Business Continuity Management / Disaster Recovery , Fraud Management & Cybercrime , Governance & Risk Management
List of Victims of Kaseya Ransomware Attack Grows
2 Maryland Towns Report Malware on Their NetworksTwo small Maryland towns are among the latest victims to come to light almost a week after the REvil ransomware supply chain attack that targeted Kaseya's VSA remote IT management software. The company says the attack on on-premises VSA installations affected about 60 of its managed service provider customers and up to 1,500 of their clients.

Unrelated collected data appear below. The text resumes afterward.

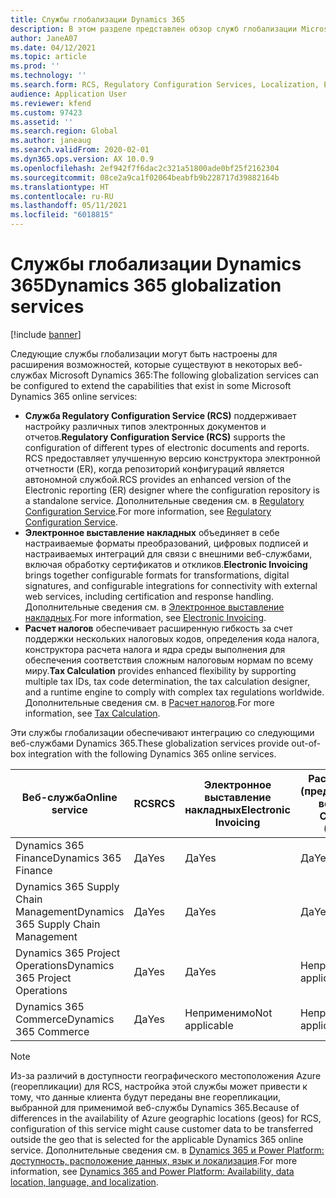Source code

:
 ```yaml
---
title: Службы глобализации Dynamics 365
description: В этом разделе представлен обзор служб глобализации Microsoft Dynamics 365.
author: JaneA07
ms.date: 04/12/2021
ms.topic: article
ms.prod: ''
ms.technology: ''
ms.search.form: RCS, Regulatory Configuration Services, Localization, Electronic invoicing, Tax calculation
audience: Application User
ms.reviewer: kfend
ms.custom: 97423
ms.assetid: ''
ms.search.region: Global
ms.author: janeaug
ms.search.validFrom: 2020-02-01
ms.dyn365.ops.version: AX 10.0.9
ms.openlocfilehash: 2ef942f7f6dac2c321a51800ade0bf25f2162304
ms.sourcegitcommit: 08ce2a9ca1f02064beabfb9b228717d39882164b
ms.translationtype: HT
ms.contentlocale: ru-RU
ms.lasthandoff: 05/11/2021
ms.locfileid: "6018815"
---
```

# <a name="dynamics-365-globalization-services"></a><span data-ttu-id="1847e-103">Службы глобализации Dynamics 365</span><span class="sxs-lookup"><span data-stu-id="1847e-103">Dynamics 365 globalization services</span></span>

[!include [banner](../includes/banner.md)]

<span data-ttu-id="1847e-104">Следующие службы глобализации могут быть настроены для расширения возможностей, которые существуют в некоторых веб-службах Microsoft Dynamics 365:</span><span class="sxs-lookup"><span data-stu-id="1847e-104">The following globalization services can be configured to extend the capabilities that exist in some Microsoft Dynamics 365 online services:</span></span>

- <span data-ttu-id="1847e-105">**Служба Regulatory Configuration Service (RCS)** поддерживает настройку различных типов электронных документов и отчетов.</span><span class="sxs-lookup"><span data-stu-id="1847e-105">**Regulatory Configuration Service (RCS)** supports the configuration of different types of electronic documents and reports.</span></span> <span data-ttu-id="1847e-106">RCS предоставляет улучшенную версию конструктора электронной отчетности (ER), когда репозиторий конфигураций является автономной службой.</span><span class="sxs-lookup"><span data-stu-id="1847e-106">RCS provides an enhanced version of the Electronic reporting (ER) designer where the configuration repository is a standalone service.</span></span> <span data-ttu-id="1847e-107">Дополнительные сведения см. в [Regulatory Configuration Service](rcs-overview.md).</span><span class="sxs-lookup"><span data-stu-id="1847e-107">For more information, see [Regulatory Configuration Service](rcs-overview.md).</span></span>
- <span data-ttu-id="1847e-108">**Электронное выставление накладных** объединяет в себе настраиваемые форматы преобразований, цифровых подписей и настраиваемых интеграций для связи с внешними веб-службами, включая обработку сертификатов и откликов.</span><span class="sxs-lookup"><span data-stu-id="1847e-108">**Electronic Invoicing** brings together configurable formats for transformations, digital signatures, and configurable integrations for connectivity with external web services, including certification and response handling.</span></span> <span data-ttu-id="1847e-109">Дополнительные сведения см. в [Электронное выставление накладных](e-invoicing-service-overview.md).</span><span class="sxs-lookup"><span data-stu-id="1847e-109">For more information, see [Electronic Invoicing](e-invoicing-service-overview.md).</span></span>
- <span data-ttu-id="1847e-110">**Расчет налогов** обеспечивает расширенную гибкость за счет поддержки нескольких налоговых кодов, определения кода налога, конструктора расчета налога и ядра среды выполнения для обеспечения соответствия сложным налоговым нормам по всему миру.</span><span class="sxs-lookup"><span data-stu-id="1847e-110">**Tax Calculation** provides enhanced flexibility by supporting multiple tax IDs, tax code determination, the tax calculation designer, and a runtime engine to comply with complex tax regulations worldwide.</span></span> <span data-ttu-id="1847e-111">Дополнительные сведения см. в [Расчет налогов](global-tax-calcuation-service-overview.md).</span><span class="sxs-lookup"><span data-stu-id="1847e-111">For more information, see [Tax Calculation](global-tax-calcuation-service-overview.md).</span></span>

<span data-ttu-id="1847e-112">Эти службы глобализации обеспечивают интеграцию со следующими веб-службами Dynamics 365.</span><span class="sxs-lookup"><span data-stu-id="1847e-112">These globalization services provide out-of-box integration with the following Dynamics 365 online services.</span></span>

| <span data-ttu-id="1847e-113">Веб-служба</span><span class="sxs-lookup"><span data-stu-id="1847e-113">Online service</span></span> | <span data-ttu-id="1847e-114">RCS</span><span class="sxs-lookup"><span data-stu-id="1847e-114">RCS</span></span> | <span data-ttu-id="1847e-115">Электронное выставление накладных</span><span class="sxs-lookup"><span data-stu-id="1847e-115">Electronic Invoicing</span></span> | <span data-ttu-id="1847e-116">Расчет налогов (предварительная версия)</span><span class="sxs-lookup"><span data-stu-id="1847e-116">Tax Calculation (Preview)</span></span> |
|----------------|-----|----------------------|---------------------------|
| <span data-ttu-id="1847e-117">Dynamics 365 Finance</span><span class="sxs-lookup"><span data-stu-id="1847e-117">Dynamics 365 Finance</span></span> | <span data-ttu-id="1847e-118">Да</span><span class="sxs-lookup"><span data-stu-id="1847e-118">Yes</span></span> | <span data-ttu-id="1847e-119">Да</span><span class="sxs-lookup"><span data-stu-id="1847e-119">Yes</span></span> | <span data-ttu-id="1847e-120">Да</span><span class="sxs-lookup"><span data-stu-id="1847e-120">Yes</span></span> | 
| <span data-ttu-id="1847e-121">Dynamics 365 Supply Chain Management</span><span class="sxs-lookup"><span data-stu-id="1847e-121">Dynamics 365 Supply Chain Management</span></span> | <span data-ttu-id="1847e-122">Да</span><span class="sxs-lookup"><span data-stu-id="1847e-122">Yes</span></span> | <span data-ttu-id="1847e-123">Да</span><span class="sxs-lookup"><span data-stu-id="1847e-123">Yes</span></span> | <span data-ttu-id="1847e-124">Да</span><span class="sxs-lookup"><span data-stu-id="1847e-124">Yes</span></span> | 
| <span data-ttu-id="1847e-125">Dynamics 365 Project Operations</span><span class="sxs-lookup"><span data-stu-id="1847e-125">Dynamics 365 Project Operations</span></span> | <span data-ttu-id="1847e-126">Да</span><span class="sxs-lookup"><span data-stu-id="1847e-126">Yes</span></span> | <span data-ttu-id="1847e-127">Да</span><span class="sxs-lookup"><span data-stu-id="1847e-127">Yes</span></span> | <span data-ttu-id="1847e-128">Неприменимо</span><span class="sxs-lookup"><span data-stu-id="1847e-128">Not applicable</span></span> | 
| <span data-ttu-id="1847e-129">Dynamics 365 Commerce</span><span class="sxs-lookup"><span data-stu-id="1847e-129">Dynamics 365 Commerce</span></span> | <span data-ttu-id="1847e-130">Да</span><span class="sxs-lookup"><span data-stu-id="1847e-130">Yes</span></span> | <span data-ttu-id="1847e-131">Неприменимо</span><span class="sxs-lookup"><span data-stu-id="1847e-131">Not applicable</span></span> | <span data-ttu-id="1847e-132">Неприменимо</span><span class="sxs-lookup"><span data-stu-id="1847e-132">Not applicable</span></span> | 

> [!NOTE]
> <span data-ttu-id="1847e-133">Из-за различий в доступности географического местоположения Azure (георепликации) для RCS, настройка этой службы может привести к тому, что данные клиента будут переданы вне георепликации, выбранной для применимой веб-службы Dynamics 365.</span><span class="sxs-lookup"><span data-stu-id="1847e-133">Because of differences in the availability of Azure geographic locations (geos) for RCS, configuration of this service might cause customer data to be transferred outside the geo that is selected for the applicable Dynamics 365 online service.</span></span> <span data-ttu-id="1847e-134">Дополнительные сведения см. в [Dynamics 365 и Power Platform: доступность, расположение данных, язык и локализация](https://aka.ms/rcs/D365Productavailabilityguide).</span><span class="sxs-lookup"><span data-stu-id="1847e-134">For more information, see [Dynamics 365 and Power Platform: Availability, data location, language, and localization](https://aka.ms/rcs/D365Productavailabilityguide).</span></span>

See Also: Gartner Guide for Digital Forensics and Incident Response
North Beach and Leonardtown both said Kaseya's software installed on their networks by their MSPs was targeted by ransomware attacks on July 2. Among others identified as victims of the ransomware attack on VSA are the Swedish grocery chain Coop and 100 kindergartens and 11 schools in New Zealand.
North Beach and Leonardtown, both southeast of Washington, say their computer systems went down at 12:30 p.m. on July 2, the day the Kaseya attack was revealed.

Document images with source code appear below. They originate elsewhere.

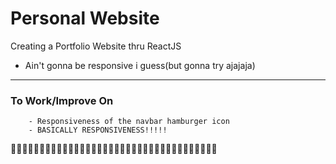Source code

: # Personal Website

Creating a Portfolio Website thru ReactJS
- Ain't gonna be responsive i guess(but gonna try ajajaja)
---
### To Work/Improve On
```
    - Responsiveness of the navbar hamburger icon
    - BASICALLY RESPONSIVENESS!!!!!
```
🚧🚧🚧🚧🚧🚧🚧🚧🚧🚧🚧🚧🚧🚧🚧🚧🚧🚧🚧🚧🚧🚧🚧🚧🚧🚧🚧🚧🚧🚧🚧🚧🚧🚧🚧🚧
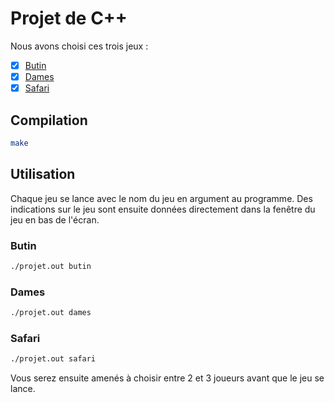 # Projet de C++

Nous avons choisi ces trois jeux :

- [x] [Butin](http://jeuxstrategieter.free.fr/Butin_complet.php)
- [x] [Dames](https://infolib.re/storage/files/documents/jeux_de_societe/Les%20dames%20-%20R%C3%A8gle%20du%20jeu.pdf)
- [x] [Safari](https://escaleajeux.fr/jeu/prene.0.0)

<!-- ## Installation des librairies

### Debian

```bash
sudo apt install libsfml-dev
```

### Arch

```bash
sudo pacman -S sfml
``` -->

## Compilation

```bash
make
```

## Utilisation

Chaque jeu se lance avec le nom du jeu en argument au programme. Des indications
sur le jeu sont ensuite données directement dans la fenêtre du jeu en bas
de l'écran.

### Butin

```bash
./projet.out butin
```

### Dames

```bash
./projet.out dames
```

### Safari

```bash
./projet.out safari
```

Vous serez ensuite amenés à choisir entre 2 et 3 joueurs avant que le jeu
se lance.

The ransomware reached Leonardtown through its MSP, JustTech, The Washington Post reports. North Beach officials also confirmed in a statement that VSA software was present on its network, but they did not specify the MSP involved.
Leonardtown officials say the town's entire network was encrypted, and the attackers demanded an unstated ransom for the decryptor key, but the town refused to pay and was able to restore its system through backups. North Beach did not comment on whether its attackers demanded a ransom.

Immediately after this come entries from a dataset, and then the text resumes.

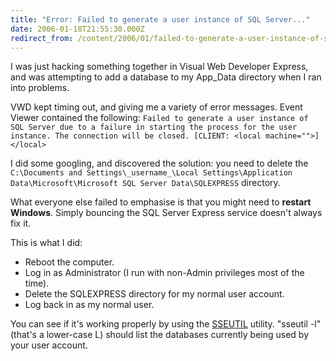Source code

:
 ```yaml
---
title: "Error: Failed to generate a user instance of SQL Server..."
date: 2006-01-18T21:55:30.000Z
redirect_from: /content/2006/01/failed-to-generate-a-user-instance-of-sql-server
---
```

I was just hacking something together in Visual Web Developer Express, and was attempting to add a database to my App_Data directory when I ran into problems.

VWD kept timing out, and giving me a variety of error messages. Event Viewer contained the following: `Failed to generate a user instance of SQL Server due to a failure in starting the process for the user instance. The connection will be closed. [CLIENT: <local machine="">]</local>`

I did some googling, and discovered the solution: you need to delete the `C:\Documents and Settings\_username_\Local Settings\Application Data\Microsoft\Microsoft SQL Server Data\SQLEXPRESS` directory.

What everyone else failed to emphasise is that you might need to **restart Windows**. Simply bouncing the SQL Server Express service doesn't always fix it.

This is what I did:

*   Reboot the computer.
*   Log in as Administrator (I run with non-Admin privileges most of the time).
*   Delete the SQLEXPRESS directory for my normal user account.
*   Log back in as my normal user.

You can see if it's working properly by using the [SSEUTIL](http://www.microsoft.com/downloads/details.aspx?FamilyID=fa87e828-173f-472e-a85c-27ed01cf6b02&DisplayLang=en) utility. "sseutil -l" (that's a lower-case L) should list the databases currently being used by your user account.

REvil initially demanded a $70 million ransom for a universal decryptor for use by all victims, but the demand was quickly lowered to $50 million.
The Downstream Impact
Cybersecurity analysts say it's likely that a substantial number of additional victims will come to light in the coming days, pointing to similar revelations after other recent supply chain attacks, such as those affecting SolarWinds and Accellion.
”We are slowly collecting victim data from open-source reporting; right now we have about a dozen, but we expect that number will grow over the next few days,” says Allan Liska, an intelligence analyst at Recorded Future.
Mark Loman, the director of engineering at Sophos who has been immersed in studying the scope and impact of the Kaseya supply chain attack, says it's the largest ransomware incident he's seen, likely affecting organizations worldwide.
The SolarWinds attack ultimately affected 18,000 users of the Orion network monitoring platform and resulted in follow-on attacks on nine government agencies and 100 companies.
Months after the December 2020 cyberattack on Accellion's File Transfer Appliance, the identities of more organizations affected are still being revealed.
For example, on July 2, Morgan Stanley informed the New Hampshire attorney general of a data breach caused by the Accellion FTA vulnerability.